How Do YOU Clean Your WSM?


TVWBB Super Fan
Yeah, I don't really clean it much. Lol.

The cook process goes like this....

Pull coal chamber (ring) and coal grate. Dump all ash into my ash bucket. Replace grate and chamber, fill with coals, add about half a chimney of lit coals. Put WSM back together and let it heat up. Then I hit the top grate with a wire brush while it's hot. I keep my water bowl foil wrapped (no water) and since I don't use my lower grate much I add a disposable pan on that lower grate. And, I don't replace either until they get really dirty.

That's pretty much it.


TVWBB Super Fan
Seems no matter how often I clean where the top meets the middle sections it's gummed up before a single cook is done. Put a screw driver with the smoker, my go to stuck lid breaker.

Troy S

I probably sound disgusting, but after almost three years of ownership (wow! As of June 1st, I will have had my WSM for three years!) -- asides from the grates and exterior of the cooker -- I've never cleaned it. Never had any issues with anything flaking onto my food nor any mold problems, and I use it in 90+ degree weather as much as I do in 15 degree weather.


TVWBB Super Fan
Take the door off and open all the vents. Let it burn out with the door off. When it cools down knock the chunks and flakes off.
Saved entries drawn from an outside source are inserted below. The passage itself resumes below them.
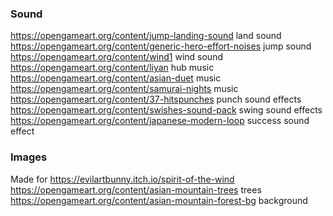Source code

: ### Sound

https://opengameart.org/content/jump-landing-sound land sound
https://opengameart.org/content/generic-hero-effort-noises jump sound
https://opengameart.org/content/wind1 wind sound
https://opengameart.org/content/liyan hub music
https://opengameart.org/content/asian-duet music
https://opengameart.org/content/samurai-nights music
https://opengameart.org/content/37-hitspunches punch sound effects
https://opengameart.org/content/swishes-sound-pack swing sound effects
https://opengameart.org/content/japanese-modern-loop success sound effect

### Images

Made for https://evilartbunny.itch.io/spirit-of-the-wind
https://opengameart.org/content/asian-mountain-trees trees
https://opengameart.org/content/asian-mountain-forest-bg background
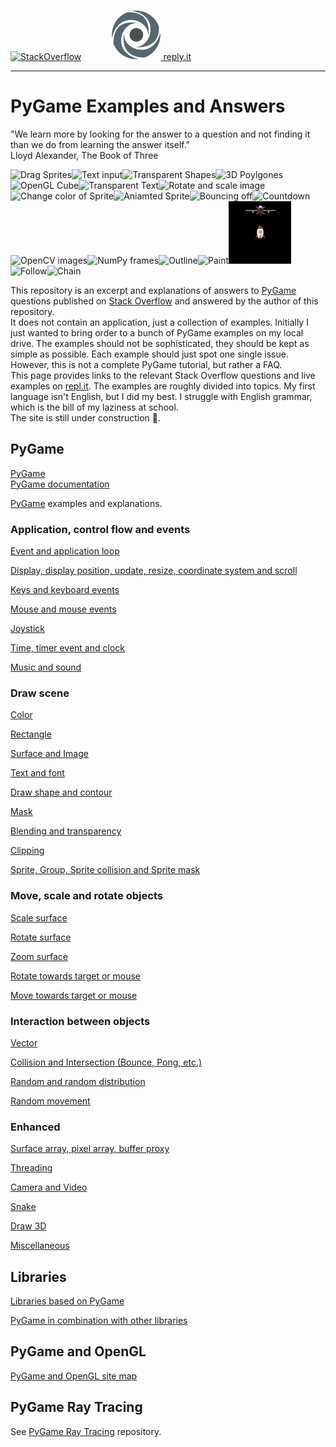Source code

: [![StackOverflow](https://stackexchange.com/users/flair/7322082.png)](https://stackoverflow.com/users/5577765/rabbid76?tab=profile) &nbsp;&nbsp;&nbsp;&nbsp;&nbsp;&nbsp;&nbsp;&nbsp;&nbsp;&nbsp; [![reply.it](resource/logo/Repl_it_logo_80.png) reply.it](https://repl.it/repls/folder/PyGame%20Examples)

---

# PyGame Examples and Answers

"We learn more by looking for the answer to a question and not finding it than we do from learning the answer itself."  
Lloyd Alexander, The Book of Three

<img src="https://i.stack.imgur.com/BaFzb.gif" height="100" title="Drag Sprites"><img src="https://i.stack.imgur.com/FNJeM.gif" height="100" title="Text input"><img src="https://i.stack.imgur.com/Zst87.gif" height="100" title="Transparent Shapes"><img src="https://i.stack.imgur.com/4rFgh.gif" height="100" title="3D Poylgones"><img src="https://i.stack.imgur.com/Go9Ym.gif" height="100" title="OpenGL Cube"><img src="https://i.stack.imgur.com/nFzbT.gif" height="100" title="Transparent Text"><img src="https://i.stack.imgur.com/yLxBi.gif" height="100" title="Rotate and scale image"><img src="https://i.stack.imgur.com/jTwph.gif" height="100" title="Change color of Sprite"><img src="https://i.stack.imgur.com/SzKwL.gif" height="100" title="Aniamted Sprite"><img src="https://i.stack.imgur.com/dlD4v.gif" height="100" title="Bouncing off"><img src="https://i.stack.imgur.com/10Gj0.gif" height="100" title="Countdown"><img src="https://i.stack.imgur.com/J5itT.gif" height="100" title="OpenCV images"><img src="https://i.stack.imgur.com/PKT8H.gif" height="100" title="NumPy frames"><img src="https://i.stack.imgur.com/wAmCl.gif" height="100" title="Outline"><img src="https://i.stack.imgur.com/3qL0b.gif" height="100" title="Paint"><img src="screenshot/pygame_minimal_mask_intersect_surface.gif" height="100" title="Collision"><img src="https://i.stack.imgur.com/9HL3b.gif" height="100" title="Follow"><img src="https://i.stack.imgur.com/Q6zUm.gif" height="100" title="Chain">

This repository is an excerpt and explanations of answers to [PyGame](https://www.pygame.org/news) questions published on [Stack Overflow](https://stackoverflow.com/questions/tagged/pygame) and answered by the author of this repository.  
It does not contain an application, just a collection of examples. Initially I just wanted to bring order to a bunch of PyGame examples on my local drive. The examples should not be sophisticated, they should be kept as simple as possible. Each example should just spot one single issue. However, this is not a complete PyGame tutorial, but rather a FAQ.  
This page provides links to the relevant Stack Overflow questions and live examples on [repl.it](https://repl.it/). The examples are roughly divided into topics. My first language isn't English, but I did my best. I struggle with English grammar, which is the bill of my laziness at school.  
The site is still under construction :construction:.

## PyGame

[PyGame](https://www.pygame.org/news)  
[PyGame documentation](https://www.pygame.org/docs/)

[PyGame](https://www.pygame.org/news) examples and explanations.


### Application, control flow and events

[Event and application loop](documentation/pygame/pygame_event_and_application_loop.md)

[Display, display position, update, resize, coordinate system and scroll](documentation/pygame/pygame_display_resize_and_scroll.md)

[Keys and keyboard events](documentation/pygame/pygame_keys_and_keyboard_event.md)

[Mouse and mouse events](documentation/pygame/pygame_mouse_and_mosuse_events.md)

[Joystick](documentation/pygame/pygame_joystick.md)

[Time, timer event and clock](documentation/pygame/pygame_time_and_timer_event.md)

[Music and sound](documentation/pygame/pygame_music_and_sound.md)

### Draw scene

[Color](documentation/pygame/pygame_color.md)

[Rectangle](documentation/pygame/pygame_rectangle.md)

[Surface and Image](documentation/pygame/pygame_surface_and_image.md)

[Text and font](documentation/pygame/pygame_text_and_font.md)

[Draw shape and contour](documentation/pygame/pygame_draw_shape_and_contour.md)

[Mask](documentation/pygame/pygame_mask.md)

[Blending and transparency](documentation/pygame/pygame_blending_and_transaprency.md)

[Clipping](documentation/pygame/pygame_clipping.md)

[Sprite, Group, Sprite collision and Sprite mask](documentation/pygame/pygame_sprite_and_sprite_mask.md)

### Move, scale and rotate objects

[Scale surface](documentation/pygame/pygame_surface_scale.md)

[Rotate surface](documentation/pygame/pygame_surface_rotate.md)

[Zoom surface](documentation/pygame/pygame_surface_zoom.md)

[Rotate towards target or mouse](documentation/pygame/pygame_rotate_towards_target.md)

[Move towards target or mouse](documentation/pygame/pygame_move_towards_target.md)

### Interaction between objects

[Vector](documentation/pygame/pygame_vector_and_reflection.md)

[Collision and Intersection (Bounce, Pong, etc.)](documentation/pygame/pygame_collision_and_intesection.md)

[Random and random distribution](documentation/pygame/pygame_random_and_random_distribution.md)

[Random movement](documentation/pygame/pygame_random_movement.md)

### Enhanced

[Surface array, pixel array, buffer proxy](documentation/pygame/pygame_surfacearray_pixelarray_and_bufferproxy.md)

[Threading](documentation/pygame/pygame_threading.md)

[Camera and Video](documentation/pygame/pygame_camera_and_video.md)

[Snake](documentation/pygame/pygame_snake.md)

[Draw 3D](documentation/pygame/pygame_3D.md)

[Miscellaneous](documentation/pygame/pygame_miscellaneous.md)

## Libraries

[Libraries based on PyGame](documentation/pygame/pygame_dependent_libraries.md)

[PyGame in combination with other libraries](documentation/pygame/pygame_and_othere_libraries.md)

## PyGame and OpenGL

[PyGame and OpenGL site map](documentation/pygame_opengl/pygame_opengl__site_map.md)

## PyGame Ray Tracing

See [PyGame Ray Tracing](https://github.com/Rabbid76/PyGameRayTracing) repository.
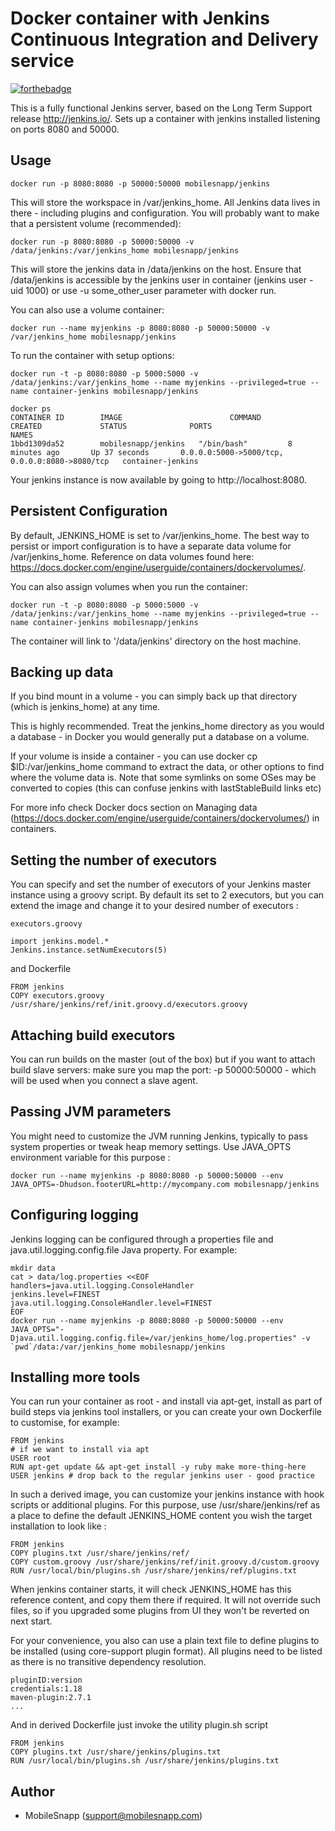 # Docker container with Jenkins Continuous Integration and Delivery service

[![forthebadge](http://forthebadge.com/images/badges/built-by-developers.svg)](http://www.mobilesnapp.com)

This is a fully functional Jenkins server, based on the Long Term Support release http://jenkins.io/.
Sets up a container with jenkins installed listening on ports 8080 and 50000.

## Usage

    docker run -p 8080:8080 -p 50000:50000 mobilesnapp/jenkins

This will store the workspace in /var/jenkins_home. All Jenkins data lives in there - including plugins and configuration. You will probably want to make that a persistent volume (recommended):

    docker run -p 8080:8080 -p 50000:50000 -v /data/jenkins:/var/jenkins_home mobilesnapp/jenkins

This will store the jenkins data in /data/jenkins on the host. Ensure that /data/jenkins is accessible by the jenkins user in container (jenkins user - uid 1000) or use -u some_other_user parameter with docker run.

You can also use a volume container:

    docker run --name myjenkins -p 8080:8080 -p 50000:50000 -v /var/jenkins_home mobilesnapp/jenkins

To run the container with setup options:

    docker run -t -p 8080:8080 -p 5000:5000 -v /data/jenkins:/var/jenkins_home --name myjenkins --privileged=true --name container-jenkins mobilesnapp/jenkins
    
    docker ps
    CONTAINER ID        IMAGE                        COMMAND             CREATED             STATUS              PORTS                                            NAMES
    1bbd1309da52        mobilesnapp/jenkins   "/bin/bash"         8 minutes ago       Up 37 seconds       0.0.0.0:5000->5000/tcp, 0.0.0.0:8080->8080/tcp   container-jenkins

Your jenkins instance is now available by going to http://localhost:8080.

## Persistent Configuration

By default, JENKINS_HOME is set to /var/jenkins_home. The best way to persist or import configuration is to have a separate data volume for /var/jenkins_home. Reference on data volumes found here: https://docs.docker.com/engine/userguide/containers/dockervolumes/.

You can also assign volumes when you run the container:

    docker run -t -p 8080:8080 -p 5000:5000 -v /data/jenkins:/var/jenkins_home --name myjenkins --privileged=true --name container-jenkins mobilesnapp/jenkins

The container will link to '/data/jenkins' directory on the host machine.

## Backing up data

If you bind mount in a volume - you can simply back up that directory (which is jenkins_home) at any time.

This is highly recommended. Treat the jenkins_home directory as you would a database - in Docker you would generally put a database on a volume.

If your volume is inside a container - you can use docker cp $ID:/var/jenkins_home command to extract the data, or other options to find where the volume data is. Note that some symlinks on some OSes may be converted to copies (this can confuse jenkins with lastStableBuild links etc)

For more info check Docker docs section on Managing data (https://docs.docker.com/engine/userguide/containers/dockervolumes/) in containers.

## Setting the number of executors

You can specify and set the number of executors of your Jenkins master instance using a groovy script. By default its set to 2 executors, but you can extend the image and change it to your desired number of executors :

    executors.groovy

    import jenkins.model.*
    Jenkins.instance.setNumExecutors(5)

and Dockerfile

    FROM jenkins
    COPY executors.groovy /usr/share/jenkins/ref/init.groovy.d/executors.groovy

## Attaching build executors

You can run builds on the master (out of the box) but if you want to attach build slave servers: make sure you map the port: -p 50000:50000 - which will be used when you connect a slave agent.

## Passing JVM parameters

You might need to customize the JVM running Jenkins, typically to pass system properties or tweak heap memory settings. Use JAVA_OPTS environment variable for this purpose :

    docker run --name myjenkins -p 8080:8080 -p 50000:50000 --env JAVA_OPTS=-Dhudson.footerURL=http://mycompany.com mobilesnapp/jenkins

## Configuring logging

Jenkins logging can be configured through a properties file and java.util.logging.config.file Java property. For example:

    mkdir data
    cat > data/log.properties <<EOF
    handlers=java.util.logging.ConsoleHandler
    jenkins.level=FINEST
    java.util.logging.ConsoleHandler.level=FINEST
    EOF
    docker run --name myjenkins -p 8080:8080 -p 50000:50000 --env JAVA_OPTS="-Djava.util.logging.config.file=/var/jenkins_home/log.properties" -v `pwd`/data:/var/jenkins_home mobilesnapp/jenkins

## Installing more tools

You can run your container as root - and install via apt-get, install as part of build steps via jenkins tool installers, or you can create your own Dockerfile to customise, for example:

    FROM jenkins
    # if we want to install via apt
    USER root
    RUN apt-get update && apt-get install -y ruby make more-thing-here
    USER jenkins # drop back to the regular jenkins user - good practice

In such a derived image, you can customize your jenkins instance with hook scripts or additional plugins. For this purpose, use /usr/share/jenkins/ref as a place to define the default JENKINS_HOME content you wish the target installation to look like :

    FROM jenkins
    COPY plugins.txt /usr/share/jenkins/ref/
    COPY custom.groovy /usr/share/jenkins/ref/init.groovy.d/custom.groovy
    RUN /usr/local/bin/plugins.sh /usr/share/jenkins/ref/plugins.txt

When jenkins container starts, it will check JENKINS_HOME has this reference content, and copy them there if required. It will not override such files, so if you upgraded some plugins from UI they won't be reverted on next start.

For your convenience, you also can use a plain text file to define plugins to be installed (using core-support plugin format). All plugins need to be listed as there is no transitive dependency resolution.

    pluginID:version
    credentials:1.18
    maven-plugin:2.7.1
    ...

And in derived Dockerfile just invoke the utility plugin.sh script

    FROM jenkins
    COPY plugins.txt /usr/share/jenkins/plugins.txt
    RUN /usr/local/bin/plugins.sh /usr/share/jenkins/plugins.txt


## Author

  * MobileSnapp (<support@mobilesnapp.com>)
I rinse the cooker with really hot water after every cook, occasionally clean the vents with 409 cleaner and rinse to keep them from getting stuck . One time I built a fire in it and let it burn empty to get some of the gunk out...if you use the smoker on a regular basis it should be ok but leave grease splatters on the walls and let it set for weeks mold can start growing in there .

Matthew Turner

New member
I never clean the entire WSM. I will wipe down the exterior so my hands don't get greasy whilst handling. I also scrape out the bottom section from time to time so the grease and ash don't impede airflow. Water bowl is foiled. About once a year I'll run the cooking grates through the self-clean function of my oven.

Mike Shook

TVWBB Member
I guess I am the outlier. I break down the WSM and scrub each interior surface with a plastic brush and a bucket of soapy water. Since I don't foil the water pan unless I am running it dry, this also gets a good scrub. Grates get scraped with a wire brush, and if that isn't sufficient I put them directly over the hot coals at the beginning of the next cook. I don'tknow, maybe I am wasting my time but my Que comes out pretty tasty so I have never considered changing this routine.

Brad Baker

TVWBB Member
I use a Brinkman pan with balls of foil in the bottom under three layers of foil on top. After the cook, I remove and discard one or two of the top layers and replace them before every cook. I clean the grates pretty thoroughly and store them in a cabinet between cooks. Once a year I might break down and scrub it out, depending on whether there is flaking inside or not.

I am still trying to find the right way to clean probes though.